The U.S. Department of Labor (DOL) ended its Payroll Audit Independent Determination (PAID) program on January 29, 2021. And if you participated in the program, you may have a lot of questions. So, what does the end of the PAID program mean for you and your business?
What is the PAID program?
The DOL created the PAID program in 2018 under the Fair Labor and Standards Act (FLSA). The program allowed employers to conduct their own payroll audits and self-report any violations. As part of the Wage and Hour Division (WHD), the PAID program was designed to let employers resolve overtime and minimum wage issues. Employers could self-report to avoid legal problems and be compliant with FLSA law.
Self-reporting let employers come forward with their own findings, preventing official audits and legal proceedings.

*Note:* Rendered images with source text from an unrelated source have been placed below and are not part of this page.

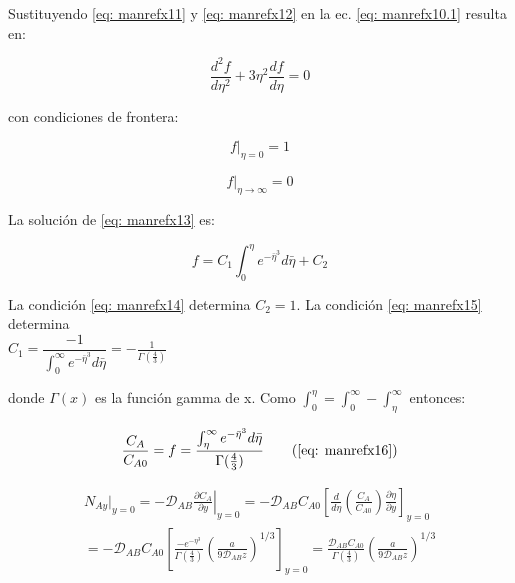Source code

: Sustituyendo \eqref{eq: manrefx11} y \eqref{eq: manrefx12} en la ec. \eqref{eq: manrefx10.1} resulta en:

\begin{equation} \label{eq: manrefx13}
	\frac{d^2 f}{d \eta^2} + 3 \eta^2 \frac{df}{d \eta} = 0
\end{equation}

con condiciones de frontera:

\begin{equation} \label{eq: manrefx14}
	f|_{\eta = 0} = 1
\end{equation}

\begin{equation} \label{eq: manrefx15}
	f|_{\eta \to \infty} = 0
\end{equation}

La solución de \eqref{eq: manrefx13} es:

\begin{equation} \label{eq: manrefx16}
	f = C_1 \int_0^\eta e^{-\bar{\eta}^3} d \bar{\eta} + C_2
\end{equation}

La condición \eqref{eq: manrefx14} determina $C_2 = 1$. La condición \eqref{eq: manrefx15} determina \\ $C_1 = \dfrac{-1}{\int_0^\infty e^{-\bar{\eta}^3} d \bar{\eta}} = - \frac{1}{\Gamma (\frac{4}{3})}$ 

donde $\Gamma (x)$ es la función gamma de x. Como $\int_0^\eta = \int_0^\infty - \int_\eta^\infty$ entonces:

\begin{equation} \label{eq: manrefx16.1}
	\frac{C_A}{C_{A0}} = f =  \frac{\int_\eta^\infty e^{-\bar{\eta}^3} d\bar{\eta}}{\Gamma(\frac{4}{3})}
	\tag{\ref{eq: manrefx16}}
\end{equation}

\begin{equation}
	\begin{split}
	N_{Ay}|_{y=0} = - \mathcal{D}_{AB} \left.  \frac{\partial C_A}{\partial y} \right|_{y=0} = - \mathcal{D}_{AB} C_{A0} \left[ \frac{d}{d\eta} \left( \frac{C_A}{C_{A0}} \right) \frac{\partial \eta}{\partial y} \right]_{y=0} 
	\\
  = -\mathcal{D}_{AB} C_{A0} \left[ \frac{- e^{-\eta^3}}{\Gamma(\frac{4}{3})} \left( \frac{a}{9 \mathcal{D}_{AB}z} \right)^{1/3} \right]_{y=0} = \frac{\mathcal{D}_{AB} C_{A0}}{\Gamma (\frac{4}{3})} \left( \frac{a}{9 \mathcal{D}_{AB} z} \right)^{1/3}
	\end{split}
\end{equation}


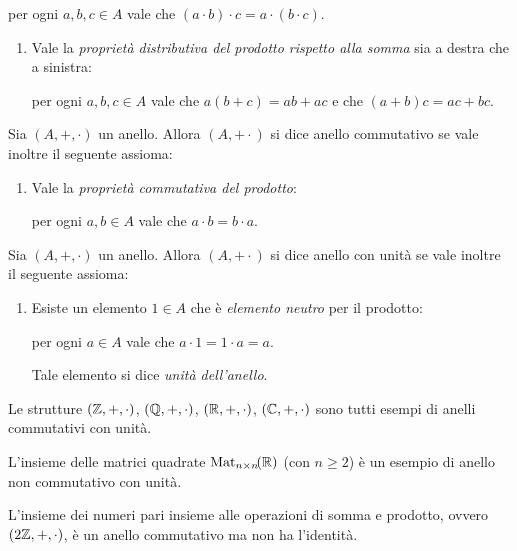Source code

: \begin{definition}
\begin{enumerate}[label={(P)}]
\begin{enumerate}[label={(P\arabic*)}]
            per ogni $a, b, c \in A$ vale che $(a \cdot b) \cdot c = a \cdot (b \cdot c)$.
        \end{enumerate}
    \end{enumerate}
    \begin{enumerate}[label=(D)]
        \item \label{def:anello:distr} Vale la \emph{proprietà distributiva del prodotto rispetto alla somma} sia a destra che a sinistra:
         
        per ogni $a, b, c \in A$ vale che $a(b + c) = ab + ac$ e che $(a + b)c = ac + bc$.
    \end{enumerate}
\end{definition}

\begin{definition}
    \label{def:anello_comm}
    Sia $(A, +, \cdot)$ un anello. Allora $(A, + \cdot)$ si dice anello commutativo se vale inoltre il seguente assioma:
    \begin{enumerate}[label={(P\arabic*)}, start=2]
        \item \label{def:anello_prod:com} Vale la \emph{proprietà commutativa del prodotto}:
        
        per ogni $a, b \in A$ vale che $a \cdot b = b \cdot a$.
    \end{enumerate}
\end{definition}

\begin{definition}
    \label{def:anello_con_unit}
    Sia $(A, +, \cdot)$ un anello. Allora $(A, + \cdot)$ si dice anello con unità se vale inoltre il seguente assioma:
    \begin{enumerate}[label={(P\arabic*)}, start=2]
        \item \label{def:anello_prod:unit} Esiste un elemento $1 \in A$ che è \emph{elemento neutro} per il prodotto:
        
        per ogni $a \in A$ vale che $a \cdot 1 = 1 \cdot a = a$.

        Tale elemento si dice \emph{unità dell'anello}.
    \end{enumerate}
\end{definition}

\begin{example}
    Le strutture $(\mathbb{Z}, +, \cdot)$, $(\mathbb{Q}, +, \cdot)$, $(\mathbb{R}, +, \cdot)$, $(\mathbb{C}, +, \cdot)$ sono tutti esempi di anelli commutativi con unità.
\end{example}
\begin{example}
    L'insieme delle matrici quadrate $\Mat{n}{\R}$ (con $n \geq 2$) è un esempio di anello non commutativo con unità.
\end{example}
\begin{example}
    L'insieme dei numeri pari insieme alle operazioni di somma e prodotto, ovvero $(2\mathbb{Z}, +, \cdot)$, è un anello commutativo ma non ha l'identità.
\end{example}



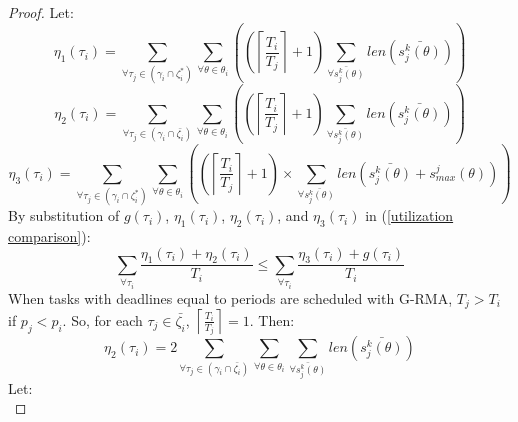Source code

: \begin{proof}
Let:
%
\begin{equation*}
\eta_{1}(\tau_{i})=\sum_{\forall\tau_{j}\in(\gamma_{i}\cap\zeta_{i}^{*})}\sum_{\forall\theta\in\theta_{i}}\left(\left(\left\lceil \frac{T_{i}}{T_{j}}\right\rceil +1\right)\sum_{\bar{\forall s_{j}^{k}(\theta)}}len\left(\bar{s_{j}^{k}(\theta)}\right)\right)
\end{equation*}
%
\begin{equation*}
\eta_{2}(\tau_{i})=\sum_{\forall\tau_{j}\in(\gamma_{i}\cap\bar{\zeta_{i}})}\sum_{\forall\theta\in\theta_{i}}\left(\left(\left\lceil \frac{T_{i}}{T_{j}}\right\rceil +1\right)\sum_{\bar{\forall s_{j}^{k}(\theta)}}len\left(\bar{s_{j}^{k}(\theta)}\right)\right)
\end{equation*}
%
%
\begin{equation*}
\eta_{3}(\tau_{i}) = \sum_{\forall\tau_{j}\in(\gamma_{i}\cap\zeta_{i}^{*})}\sum_{\forall\theta\in\theta_{i}}\left(\left(\left\lceil \frac{T_{i}}{T_{j}}\right\rceil +1\right)\times \sum_{\forall\bar{s_{j}^{k}(\theta)}}len\left(\bar{s_{j}^{k}(\theta)}+s_{max}^{j}(\theta)\right)\right)
\end{equation*}
%
By substitution of $g(\tau_i)$, $\eta_1(\tau_i)$, $\eta_2(\tau_i)$, and $\eta_3(\tau_i)$ in (\ref{utilization comparison}):
%
\begin{equation}
\sum_{\forall\tau_{i}}\frac{\eta_{1}(\tau_{i})+\eta_{2}(\tau_{i})}{T_{i}}\le\sum_{\forall\tau_{i}}\frac{\eta_{3}(\tau_{i})+g(\tau_{i})}{T_{i}}
\label{PNF rcm comparison 3}
\end{equation}
%
When tasks with deadlines equal to periods are scheduled with G-RMA, $T_{j}>T_{i}$ if $p_{j}<p_{i}$. So, for each $\tau_{j}\in\bar{\zeta_{i}}$, $\left\lceil \frac{T_{i}}{T_{j}}\right\rceil =1$. Then:
%
\begin{equation}
\eta_{2}(\tau_{i})=2\sum_{\forall\tau_{j}\in(\gamma_{i}\cap\bar{\zeta_{i}})}\sum_{\forall\theta\in\theta_{i}}\sum_{\bar{\forall s_{j}^{k}(\theta)}}len\left(\bar{s_{j}^{k}(\theta)}\right)
\label{PNF rcm comparison 5}
\end{equation}
%
Let:
%
\begin{equation*}

\end{equation*}
\end{proof}
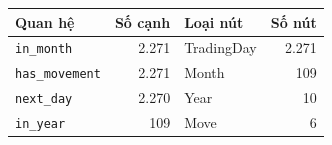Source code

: \begin{tabular}{lrlr}
\toprule
Quan hệ & Số cạnh & Loại nút & Số nút \\
\midrule
\texttt{in\_month} & 2{.}271 & TradingDay & 2{.}271 \\
\texttt{has\_movement} & 2{.}271 & Month & 109 \\
\texttt{next\_day} & 2{.}270 & Year & 10 \\
\texttt{in\_year} & 109 & Move & 6 \\
\bottomrule
\end{tabular}
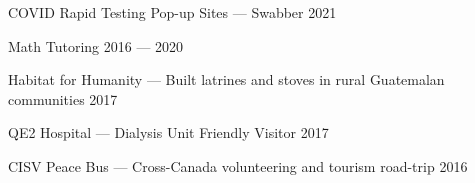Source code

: COVID Rapid Testing Pop-up Sites --- Swabber \hfill 2021

Math Tutoring \hfill 2016 --- 2020

Habitat for Humanity --- Built latrines and stoves in rural Guatemalan communities	\hfill 2017

QE2 Hospital --- Dialysis Unit Friendly Visitor	\hfill 2017

CISV Peace Bus --- Cross-Canada volunteering and tourism road-trip	\hfill 2016
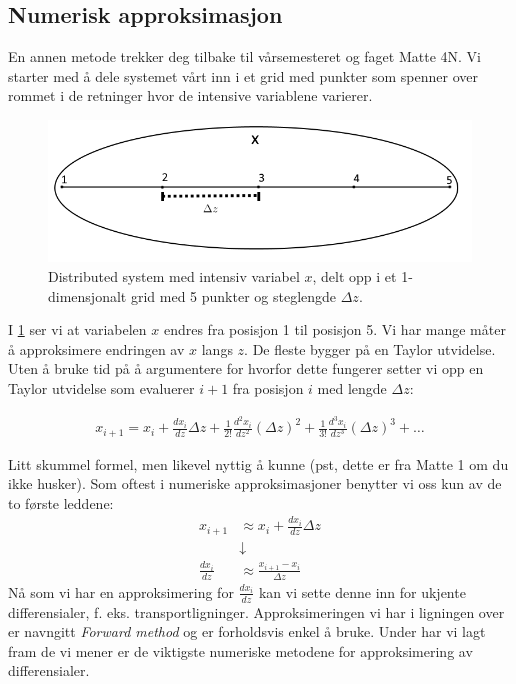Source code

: \subsection{Numerisk approksimasjon}\label{sec:numerisk_approksimasjon}
En annen metode trekker deg tilbake til vårsemesteret og faget Matte 4N. Vi starter med å dele systemet vårt inn i et grid med punkter som spenner over rommet i de retninger hvor de intensive variablene varierer. 
\begin{figure}[H]
    \centering
    \includegraphics[scale=0.5]{Figures/Distributed_discret.png}
    \caption{Distributed system med intensiv variabel $x$, delt opp i et 1-dimensjonalt grid med 5 punkter og steglengde $\Delta z$.}
    \label{fig:distributed_numerisk}
\end{figure}

I \cref{fig:distributed_numerisk} ser vi at variabelen $x$ endres fra posisjon 1 til posisjon 5. Vi har mange måter å approksimere endringen av $x$ langs $z$. De fleste bygger på en Taylor utvidelse. Uten å bruke tid på å argumentere for hvorfor dette fungerer setter vi opp en Taylor utvidelse som evaluerer $i+1$ fra posisjon $i$ med lengde $\Delta z$:

\begin{align}
    x_{i+1} = x_i + \frac{dx_i}{dz}\Delta z + \frac{1}{2!}\frac{d^2x_i}{dz^2}(\Delta z)^2 + \frac{1}{3!}\frac{d^3x_i}{dz^3}(\Delta z)^3 + \dots
\end{align}

Litt skummel formel, men likevel nyttig å kunne (pst, dette er fra Matte 1 om du ikke husker). Som oftest i numeriske approksimasjoner benytter vi oss kun av de to første leddene:
\begin{align}
    x_{i+1} &\approx x_i + \frac{dx_i}{dz}\Delta z\\
    &\downarrow \\
    \frac{dx_i}{dz} &\approx \frac{x_{i+1}-x_i}{\Delta z}
\end{align}
Nå som vi har en approksimering for $\frac{dx_i}{dz}$ kan vi sette denne inn for ukjente differensialer, f. eks. transportligninger. Approksimeringen vi har i ligningen over er navngitt \textit{Forward method} og er forholdsvis enkel å bruke. Under har vi lagt fram de vi mener er de viktigste numeriske metodene for approksimering av differensialer.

How did the PAID program work?
With the PAID program, employers would use the DOL website to find the resources for internal audits. Employers used the internal audits to find overtime and minimum wage violations. If a violation was found, employers would determine affected employees, time frames, and amounts owed. The WHD would then review the employer’s self-report and determine a course of action.
What were potential hour and wage violations?
Under the FLSA, potential hour and wage violations include:
- Misclassifying an employee (e.g., classifying employees as exempt instead of nonexempt)
- Calculating overtime incorrectly
- Paying less than the minimum wage
Under the DOL PAID program, employers could audit their own records and report these violations.
Who could participate in the PAID program?
Employers who were not already facing investigation or legal action for overtime or minimum wage violations could participate in the PAID program.
What did the PAID program do for employers?
The DOL designed the PAID program to reduce the cost of and potentially prevent legal action. With the program, employers could become compliant with FLSA laws and not face litigation to resolve compliance issues.
The end of the PAID program
The end of the PAID program means that employers can no longer self-report their hour and wage violations to the DOL. Instead, employers must comply with the FLSA laws and be subject to official audits from the WHD. Employers should be conducting reviews of their records to remain compliant with FLSA.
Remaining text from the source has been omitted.